+++ Records for this task
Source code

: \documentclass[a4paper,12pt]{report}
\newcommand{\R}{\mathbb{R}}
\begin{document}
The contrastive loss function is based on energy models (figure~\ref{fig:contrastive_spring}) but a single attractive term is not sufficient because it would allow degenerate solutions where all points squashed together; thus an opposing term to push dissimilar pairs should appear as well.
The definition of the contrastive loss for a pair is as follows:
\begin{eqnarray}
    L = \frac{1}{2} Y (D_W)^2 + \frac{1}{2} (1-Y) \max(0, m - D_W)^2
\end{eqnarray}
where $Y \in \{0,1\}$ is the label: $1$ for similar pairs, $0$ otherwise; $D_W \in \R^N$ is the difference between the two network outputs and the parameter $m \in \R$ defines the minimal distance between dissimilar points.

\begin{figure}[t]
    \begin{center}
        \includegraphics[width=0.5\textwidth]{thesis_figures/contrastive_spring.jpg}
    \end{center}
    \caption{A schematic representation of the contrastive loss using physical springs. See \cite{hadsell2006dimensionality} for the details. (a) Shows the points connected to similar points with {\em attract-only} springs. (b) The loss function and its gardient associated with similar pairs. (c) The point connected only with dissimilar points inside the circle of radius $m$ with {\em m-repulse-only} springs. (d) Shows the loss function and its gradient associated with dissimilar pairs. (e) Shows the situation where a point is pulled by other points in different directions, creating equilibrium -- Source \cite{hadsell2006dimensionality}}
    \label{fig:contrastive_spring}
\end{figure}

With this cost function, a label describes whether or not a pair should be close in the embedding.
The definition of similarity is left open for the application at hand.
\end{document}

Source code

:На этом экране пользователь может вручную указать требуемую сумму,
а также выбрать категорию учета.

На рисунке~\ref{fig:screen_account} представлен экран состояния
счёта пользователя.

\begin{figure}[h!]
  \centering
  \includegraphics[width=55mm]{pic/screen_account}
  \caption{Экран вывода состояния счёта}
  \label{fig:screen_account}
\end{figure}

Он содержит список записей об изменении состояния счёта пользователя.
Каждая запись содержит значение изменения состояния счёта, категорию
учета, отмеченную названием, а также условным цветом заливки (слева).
++++++
Exercise description
Word for word, write out all of the data above.

Solution
Source code

: \documentclass[a4paper,12pt]{report}
\newcommand{\R}{\mathbb{R}}
\begin{document}
The contrastive loss function is based on energy models (figure~\ref{fig:contrastive_spring}) but a single attractive term is not sufficient because it would allow degenerate solutions where all points squashed together; thus an opposing term to push dissimilar pairs should appear as well.
The definition of the contrastive loss for a pair is as follows:
\begin{eqnarray}
    L = \frac{1}{2} Y (D_W)^2 + \frac{1}{2} (1-Y) \max(0, m - D_W)^2
\end{eqnarray}
where $Y \in \{0,1\}$ is the label: $1$ for similar pairs, $0$ otherwise; $D_W \in \R^N$ is the difference between the two network outputs and the parameter $m \in \R$ defines the minimal distance between dissimilar points.

\begin{figure}[t]
    \begin{center}
        \includegraphics[width=0.5\textwidth]{thesis_figures/contrastive_spring.jpg}
    \end{center}
    \caption{A schematic representation of the contrastive loss using physical springs. See \cite{hadsell2006dimensionality} for the details. (a) Shows the points connected to similar points with {\em attract-only} springs. (b) The loss function and its gardient associated with similar pairs. (c) The point connected only with dissimilar points inside the circle of radius $m$ with {\em m-repulse-only} springs. (d) Shows the loss function and its gradient associated with dissimilar pairs. (e) Shows the situation where a point is pulled by other points in different directions, creating equilibrium -- Source \cite{hadsell2006dimensionality}}
    \label{fig:contrastive_spring}
\end{figure}

With this cost function, a label describes whether or not a pair should be close in the embedding.
The definition of similarity is left open for the application at hand.
\end{document}

Source code

:На этом экране пользователь может вручную указать требуемую сумму,
а также выбрать категорию учета.

На рисунке~\ref{fig:screen_account} представлен экран состояния
счёта пользователя.

\begin{figure}[h!]
  \centering
  \includegraphics[width=55mm]{pic/screen_account}
  \caption{Экран вывода состояния счёта}
  \label{fig:screen_account}
\end{figure}

Он содержит список записей об изменении состояния счёта пользователя.
Каждая запись содержит значение изменения состояния счёта, категорию
учета, отмеченную названием, а также условным цветом заливки (слева).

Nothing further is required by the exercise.